> MATERIAL PROVIDED:
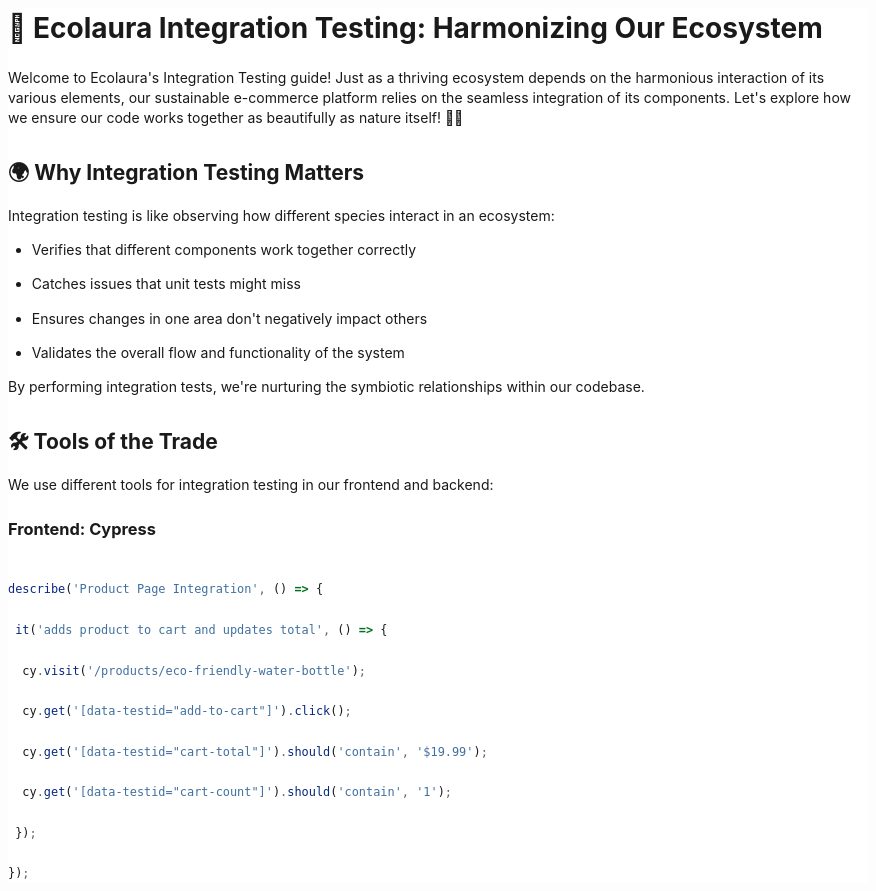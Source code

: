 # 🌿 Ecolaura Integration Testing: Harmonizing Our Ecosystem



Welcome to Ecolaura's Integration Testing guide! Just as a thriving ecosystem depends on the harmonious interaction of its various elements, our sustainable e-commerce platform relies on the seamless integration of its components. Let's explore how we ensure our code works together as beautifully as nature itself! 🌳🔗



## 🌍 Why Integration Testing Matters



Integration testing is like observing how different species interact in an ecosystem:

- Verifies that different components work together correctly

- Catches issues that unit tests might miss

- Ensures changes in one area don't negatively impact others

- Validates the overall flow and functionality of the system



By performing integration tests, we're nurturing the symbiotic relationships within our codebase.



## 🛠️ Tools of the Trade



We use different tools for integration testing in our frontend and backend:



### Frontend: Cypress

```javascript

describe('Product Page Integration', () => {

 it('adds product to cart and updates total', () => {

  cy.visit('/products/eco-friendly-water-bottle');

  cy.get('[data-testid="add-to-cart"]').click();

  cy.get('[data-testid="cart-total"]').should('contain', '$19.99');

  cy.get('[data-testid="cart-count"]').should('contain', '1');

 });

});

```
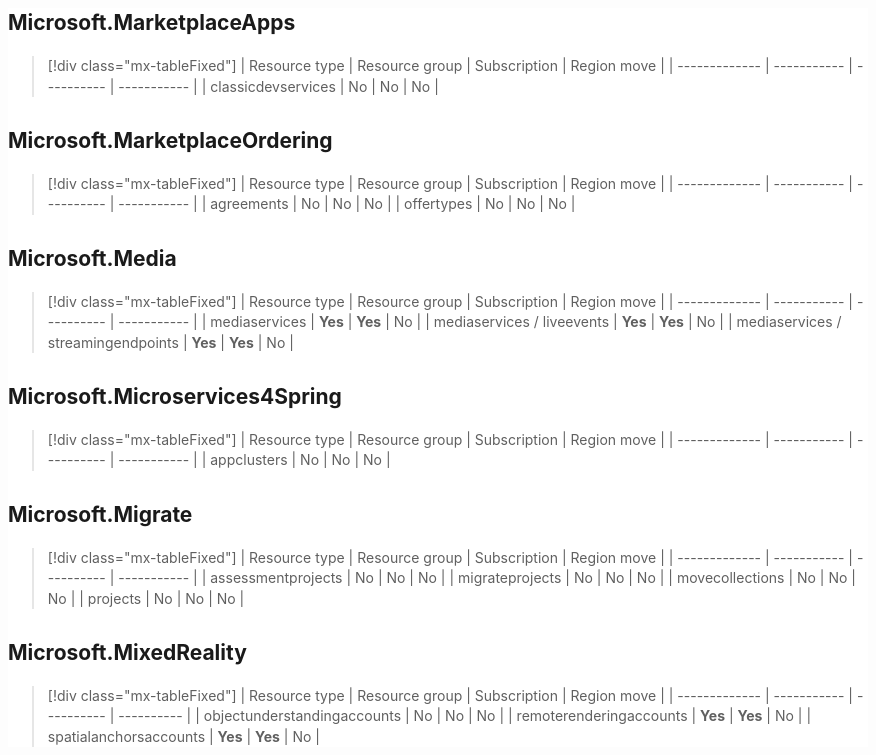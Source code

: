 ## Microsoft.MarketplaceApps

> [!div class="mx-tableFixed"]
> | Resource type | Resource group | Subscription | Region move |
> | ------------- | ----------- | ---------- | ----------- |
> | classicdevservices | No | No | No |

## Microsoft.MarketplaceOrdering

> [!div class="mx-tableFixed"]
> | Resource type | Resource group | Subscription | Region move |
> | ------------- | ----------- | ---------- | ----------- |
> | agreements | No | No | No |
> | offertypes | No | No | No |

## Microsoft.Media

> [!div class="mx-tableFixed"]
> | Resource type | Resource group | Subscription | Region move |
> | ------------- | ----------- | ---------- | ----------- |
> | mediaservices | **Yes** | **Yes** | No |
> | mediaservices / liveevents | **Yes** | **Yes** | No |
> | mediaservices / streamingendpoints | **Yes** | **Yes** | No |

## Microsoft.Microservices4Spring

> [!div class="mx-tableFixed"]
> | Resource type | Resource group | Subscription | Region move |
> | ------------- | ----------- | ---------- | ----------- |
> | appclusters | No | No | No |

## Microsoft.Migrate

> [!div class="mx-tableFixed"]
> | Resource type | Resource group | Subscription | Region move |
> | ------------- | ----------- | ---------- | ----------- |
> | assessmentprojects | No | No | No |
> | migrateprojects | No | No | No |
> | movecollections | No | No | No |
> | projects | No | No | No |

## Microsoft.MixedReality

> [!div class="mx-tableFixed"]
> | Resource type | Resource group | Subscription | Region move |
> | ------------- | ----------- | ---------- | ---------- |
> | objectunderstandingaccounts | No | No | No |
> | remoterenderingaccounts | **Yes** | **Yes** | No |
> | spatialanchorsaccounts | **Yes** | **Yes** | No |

> ASSIGNMENT:
Search the material above for the string "Ecolaura". Show every line that holds it.

> OUTPUT BELOW:
: # 🌿 Ecolaura Integration Testing: Harmonizing Our Ecosystem
Welcome to Ecolaura's Integration Testing guide! Just as a thriving ecosystem depends on the harmonious interaction of its various elements, our sustainable e-commerce platform relies on the seamless integration of its components. Let's explore how we ensure our code works together as beautifully as nature itself! 🌳🔗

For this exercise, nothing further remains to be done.